# Problem to work on:
Could you repeat the whole listing below exactly, omitting any picture it holds?

=== Provided records ===

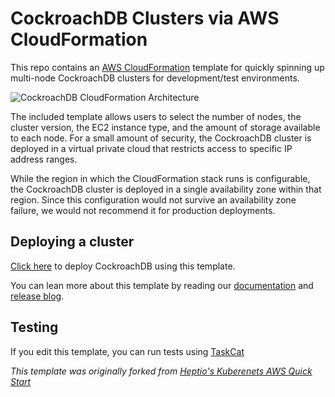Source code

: # CockroachDB Clusters via AWS CloudFormation

This repo contains an [AWS CloudFormation](https://aws.amazon.com/cloudformation/) template for quickly spinning up multi-node CockroachDB clusters for development/test environments.

![CockroachDB CloudFormation Architecture](/images/architecture-diagram.png?raw=true)

The included template allows users to select the number of nodes, the cluster version, the EC2 instance type, and the amount of storage available to each node. For a small amount of security, the CockroachDB cluster is deployed in a virtual private cloud that restricts access to specific IP address ranges.

While the region in which the CloudFormation stack runs is configurable, the CockroachDB cluster is deployed in a single availability zone within that region. Since this configuration would not survive an availability zone failure, we would not recommend it for production deployments.

## Deploying a cluster
[Click here](https://amzn.to/2CZjJLZ) to deploy CockroachDB using this template.

You can lean more about this template by reading our [documentation](https://www.cockroachlabs.com/docs/stable/deploy-a-test-cluster.html) and [release blog](https://www.cockroachlabs.com/blog/cloud-formation-test-cluster-deployment/).

## Testing

If you edit this template, you can run tests using [TaskCat](https://github.com/aws-quickstart/taskcat)

*This template was originally forked from [Heptio's Kuberenets AWS Quick Start](https://github.com/heptio/aws-quickstart)*
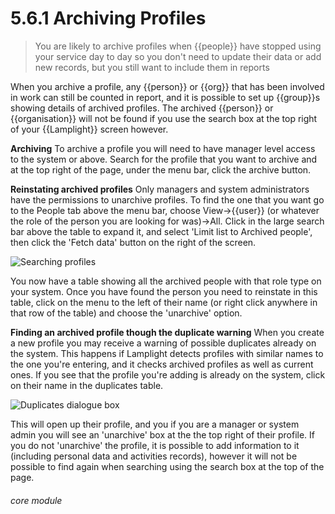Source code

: # 5.6.1 Archiving Profiles

> You are likely to archive profiles when {{people}} have stopped using your service day to day so you don't need to update their data or add new records, but you still want to include them in reports

When you archive a profile, any {{person}} or {{org}} that has been involved in work can still be counted in report, and it is possible to set up {{group}}s showing details of archived profiles. The archived {{person}} or {{organisation}} will not be found if you use the search box at the top right of your {{Lamplight}} screen however. 

**Archiving**
To archive a profile you will need to have manager level access to the system or above. Search for the profile that you want to archive and at the top right of the page, under the menu bar, click the archive button.  

**Reinstating archived profiles**
Only managers and system administrators have the permissions to unarchive profiles.
To find the one that you want go to the People tab above the menu bar, choose View->{{user}} (or whatever the role of the person you are looking for was)->All. Click in the large search bar above the table to expand it, and select 'Limit list to Archived people', then click the 'Fetch data' button on the right of the screen. 

![Searching profiles](813a.png)

You now have a table showing all the archived people with that role type on your system. Once you have found the person you need to reinstate in this table, click on the menu to the left of their name (or right click anywhere in that row of the table) and choose the 'unarchive' option.

**Finding an archived profile though the duplicate warning**
When you create a new profile you may receive a warning of possible duplicates already on the system. This happens if Lamplight detects profiles with similar names to the one you're entering, and it checks archived profiles as well as current ones. If you see that the profile you're adding is already on the system, click on their name in the duplicates table. 

![Duplicates dialogue box](813b.png)

This will open up their profile, and you if you are a manager or system admin you will see an 'unarchive' box at the the top right of their profile. If you do not 'unarchive' the profile, it is possible to add information to it (including personal data and activities records), however it will not be possible to find again when searching using the search box at the top of the page. 


###### core module

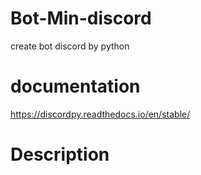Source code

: # Bot-Min-discord
create bot discord by python  
# documentation 
https://discordpy.readthedocs.io/en/stable/

# Description 
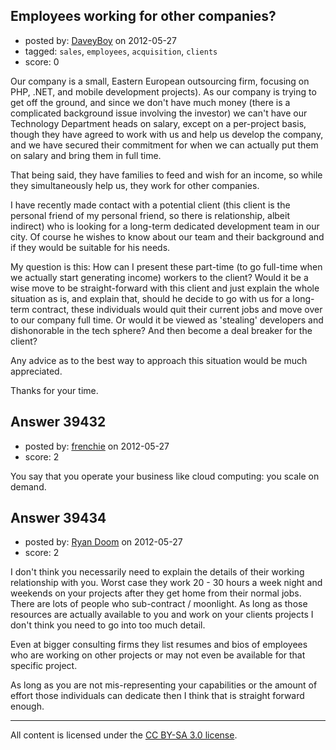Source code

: ## Employees working for other companies?

- posted by: [DaveyBoy](https://stackexchange.com/users/-1/16023-daveyboy) on 2012-05-27
- tagged: `sales`, `employees`, `acquisition`, `clients`
- score: 0

Our company is a small, Eastern European outsourcing firm, focusing on PHP, .NET, and mobile development projects). As our company is trying to get off the ground, and since we don't have much money (there is a complicated background issue involving the investor) we can't have our Technology Department heads on salary, except on a per-project basis, though they have agreed to work with us and help us develop the company, and we have secured their commitment for when we can actually put them on salary and bring them in full time.

That being said, they have families to feed and wish for an income, so while they simultaneously help us, they work for other companies. 

I have recently made contact with a potential client (this client is the personal friend of my personal friend, so there is relationship, albeit indirect) who is looking for a long-term dedicated development team in our city. Of course he wishes to know about our team and their background and if they would be suitable for his needs.

My question is this: How can I present these part-time (to go full-time when we actually start generating income) workers to the client? Would it be a wise move to be straight-forward with this client and just explain the whole situation as is, and explain that, should he decide to go with us for a long-term contract, these individuals would quit their current jobs and move over to our company full time. Or would it be viewed as 'stealing' developers and dishonorable in the tech sphere? And then become a deal breaker for the client?

Any advice as to the best way to approach this situation would be much appreciated.

Thanks for your time.



## Answer 39432

- posted by: [frenchie](https://stackexchange.com/users/-1/15155-frenchie) on 2012-05-27
- score: 2

You say that you operate your business like cloud computing: you scale on demand.


## Answer 39434

- posted by: [Ryan Doom](https://stackexchange.com/users/-1/5655-ryan-doom) on 2012-05-27
- score: 2

I don't think you necessarily need to explain the details of their working relationship with you. Worst case they work 20 - 30 hours a week night and weekends on your projects after they get home from their normal jobs.  There are lots of people who sub-contract / moonlight. As long as those resources are actually available to you and work on your clients projects I don't think you need to go into too much detail.

Even at bigger consulting firms they list resumes and bios of employees who are working on other projects or may not even be available for that specific project.  

As long as you are not mis-representing your capabilities or the amount of effort those individuals can dedicate then I think that is straight forward enough.





---

All content is licensed under the [CC BY-SA 3.0 license](https://creativecommons.org/licenses/by-sa/3.0/).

===

# Exercise output:
Source code

: # CockroachDB Clusters via AWS CloudFormation

This repo contains an [AWS CloudFormation](https://aws.amazon.com/cloudformation/) template for quickly spinning up multi-node CockroachDB clusters for development/test environments.

![CockroachDB CloudFormation Architecture](/images/architecture-diagram.png?raw=true)

The included template allows users to select the number of nodes, the cluster version, the EC2 instance type, and the amount of storage available to each node. For a small amount of security, the CockroachDB cluster is deployed in a virtual private cloud that restricts access to specific IP address ranges.

While the region in which the CloudFormation stack runs is configurable, the CockroachDB cluster is deployed in a single availability zone within that region. Since this configuration would not survive an availability zone failure, we would not recommend it for production deployments.

## Deploying a cluster
[Click here](https://amzn.to/2CZjJLZ) to deploy CockroachDB using this template.

You can lean more about this template by reading our [documentation](https://www.cockroachlabs.com/docs/stable/deploy-a-test-cluster.html) and [release blog](https://www.cockroachlabs.com/blog/cloud-formation-test-cluster-deployment/).

## Testing

If you edit this template, you can run tests using [TaskCat](https://github.com/aws-quickstart/taskcat)

*This template was originally forked from [Heptio's Kuberenets AWS Quick Start](https://github.com/heptio/aws-quickstart)*
Source code

: # 5.6.1 Archiving Profiles

> You are likely to archive profiles when {{people}} have stopped using your service day to day so you don't need to update their data or add new records, but you still want to include them in reports

When you archive a profile, any {{person}} or {{org}} that has been involved in work can still be counted in report, and it is possible to set up {{group}}s showing details of archived profiles. The archived {{person}} or {{organisation}} will not be found if you use the search box at the top right of your {{Lamplight}} screen however. 

**Archiving**
To archive a profile you will need to have manager level access to the system or above. Search for the profile that you want to archive and at the top right of the page, under the menu bar, click the archive button.  

**Reinstating archived profiles**
Only managers and system administrators have the permissions to unarchive profiles.
To find the one that you want go to the People tab above the menu bar, choose View->{{user}} (or whatever the role of the person you are looking for was)->All. Click in the large search bar above the table to expand it, and select 'Limit list to Archived people', then click the 'Fetch data' button on the right of the screen. 

![Searching profiles](813a.png)

You now have a table showing all the archived people with that role type on your system. Once you have found the person you need to reinstate in this table, click on the menu to the left of their name (or right click anywhere in that row of the table) and choose the 'unarchive' option.

**Finding an archived profile though the duplicate warning**
When you create a new profile you may receive a warning of possible duplicates already on the system. This happens if Lamplight detects profiles with similar names to the one you're entering, and it checks archived profiles as well as current ones. If you see that the profile you're adding is already on the system, click on their name in the duplicates table. 

![Duplicates dialogue box](813b.png)

This will open up their profile, and you if you are a manager or system admin you will see an 'unarchive' box at the the top right of their profile. If you do not 'unarchive' the profile, it is possible to add information to it (including personal data and activities records), however it will not be possible to find again when searching using the search box at the top of the page. 


###### core module

Source code

: # Bot-Min-discord
create bot discord by python  
# documentation 
https://discordpy.readthedocs.io/en/stable/

# Description 
Source code

: ## Employees working for other companies?

- posted by: [DaveyBoy](https://stackexchange.com/users/-1/16023-daveyboy) on 2012-05-27
- tagged: `sales`, `employees`, `acquisition`, `clients`
- score: 0

Our company is a small, Eastern European outsourcing firm, focusing on PHP, .NET, and mobile development projects). As our company is trying to get off the ground, and since we don't have much money (there is a complicated background issue involving the investor) we can't have our Technology Department heads on salary, except on a per-project basis, though they have agreed to work with us and help us develop the company, and we have secured their commitment for when we can actually put them on salary and bring them in full time.

That being said, they have families to feed and wish for an income, so while they simultaneously help us, they work for other companies. 

I have recently made contact with a potential client (this client is the personal friend of my personal friend, so there is relationship, albeit indirect) who is looking for a long-term dedicated development team in our city. Of course he wishes to know about our team and their background and if they would be suitable for his needs.

My question is this: How can I present these part-time (to go full-time when we actually start generating income) workers to the client? Would it be a wise move to be straight-forward with this client and just explain the whole situation as is, and explain that, should he decide to go with us for a long-term contract, these individuals would quit their current jobs and move over to our company full time. Or would it be viewed as 'stealing' developers and dishonorable in the tech sphere? And then become a deal breaker for the client?

Any advice as to the best way to approach this situation would be much appreciated.

Thanks for your time.



## Answer 39432

- posted by: [frenchie](https://stackexchange.com/users/-1/15155-frenchie) on 2012-05-27
- score: 2

You say that you operate your business like cloud computing: you scale on demand.


## Answer 39434

- posted by: [Ryan Doom](https://stackexchange.com/users/-1/5655-ryan-doom) on 2012-05-27
- score: 2

I don't think you necessarily need to explain the details of their working relationship with you. Worst case they work 20 - 30 hours a week night and weekends on your projects after they get home from their normal jobs.  There are lots of people who sub-contract / moonlight. As long as those resources are actually available to you and work on your clients projects I don't think you need to go into too much detail.

Even at bigger consulting firms they list resumes and bios of employees who are working on other projects or may not even be available for that specific project.  

As long as you are not mis-representing your capabilities or the amount of effort those individuals can dedicate then I think that is straight forward enough.





---

All content is licensed under the [CC BY-SA 3.0 license](https://creativecommons.org/licenses/by-sa/3.0/).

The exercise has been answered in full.